Nel frattempo, le donne nere erano considerate le salvatrici di un partito politico. E alcune leader delle donne nere, sindaci delle principali città, sono state testate in modi che non erano stati prima , in particolare quando le città sono andate in fiamme. A volte hanno raccolto la sfida. A volte non lo facevano.

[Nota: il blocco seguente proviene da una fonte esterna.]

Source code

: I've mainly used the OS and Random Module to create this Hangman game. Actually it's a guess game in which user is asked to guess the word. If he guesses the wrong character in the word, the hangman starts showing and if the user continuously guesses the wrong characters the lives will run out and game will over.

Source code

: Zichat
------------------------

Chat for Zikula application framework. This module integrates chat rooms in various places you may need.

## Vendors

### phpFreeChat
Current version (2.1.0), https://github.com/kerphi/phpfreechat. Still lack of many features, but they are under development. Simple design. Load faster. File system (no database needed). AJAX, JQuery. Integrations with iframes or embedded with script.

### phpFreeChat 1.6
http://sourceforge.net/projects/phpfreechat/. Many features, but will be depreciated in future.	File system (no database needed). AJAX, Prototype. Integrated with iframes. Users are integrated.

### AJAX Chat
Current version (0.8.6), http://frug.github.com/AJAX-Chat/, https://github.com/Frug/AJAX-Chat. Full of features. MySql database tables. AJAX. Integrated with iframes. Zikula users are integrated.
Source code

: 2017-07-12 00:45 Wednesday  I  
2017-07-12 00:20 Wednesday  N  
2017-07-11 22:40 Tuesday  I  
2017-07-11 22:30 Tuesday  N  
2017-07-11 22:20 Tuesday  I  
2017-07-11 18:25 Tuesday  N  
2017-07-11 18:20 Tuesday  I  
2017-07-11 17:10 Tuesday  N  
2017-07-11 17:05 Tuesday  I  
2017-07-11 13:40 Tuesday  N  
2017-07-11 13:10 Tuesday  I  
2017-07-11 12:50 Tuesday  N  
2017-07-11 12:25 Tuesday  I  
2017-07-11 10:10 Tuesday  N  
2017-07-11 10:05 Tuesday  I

E alcune cose non sono cambiate. Alcune cose rimasero – sconsolatamente – le stesse. Il ritmo degli incontri fatali con la polizia rimane praticamente invariato rispetto allo scorso anno. Rashard Brooks, Andrew Brown Jr., Ma’Khia Bryant, Adam Toledo e Daunte Wright hanno tutti incontrato la stessa sorte di George Floyd. La scorsa settimana abbiamo appreso dell’uccisione di Ronald Greene Jr. per mano della polizia a Monroe, La., nel 2019, quasi esattamente un anno prima della morte di Floyd.

La polizia originariamente aveva detto che Greene era morto dopo aver schiantato la sua auto contro un albero a seguito di un inseguimento ad alta velocità. Ma i filmati rilasciati dalla body cam mostrano la polizia che soffoca, prende a pugni e spara con una pistola stordente contro il barbiere di 49 anni, mentre lo insultavano e lo insultavano. Nel video di 46 minuti, Greene implora per la sua vita: “Ho paura! Ho paura!”

Quel video, che arriva sulla scia dell’anniversario della morte di Floyd, è un’illustrazione fin troppo vivida dei numeri: i neri hanno ancora tre volte più probabilità di essere uccisi dalla polizia rispetto ai bianchi. I nativi americani hanno anche molte più probabilità di morire per mano delle forze dell’ordine rispetto ai bianchi americani .

Eppure, nel nostro annus horribilis, qualcosa è cambiato, qualcosa di tangibile e intangibile. Forse è solo un cambiamento nella percezione, una comprensione più profonda di tutti i modi in cui un incidente di nascita, semplici gradi di melanina e struttura dei capelli, possono modellare il proprio destino nella vita.

Cerchiamo di capirlo anche noi. Considera queste sei storie il nostro tentativo di fare proprio questo, scavando in profondità, prendendo la misura di un movimento, di un momento, di un cambiamento.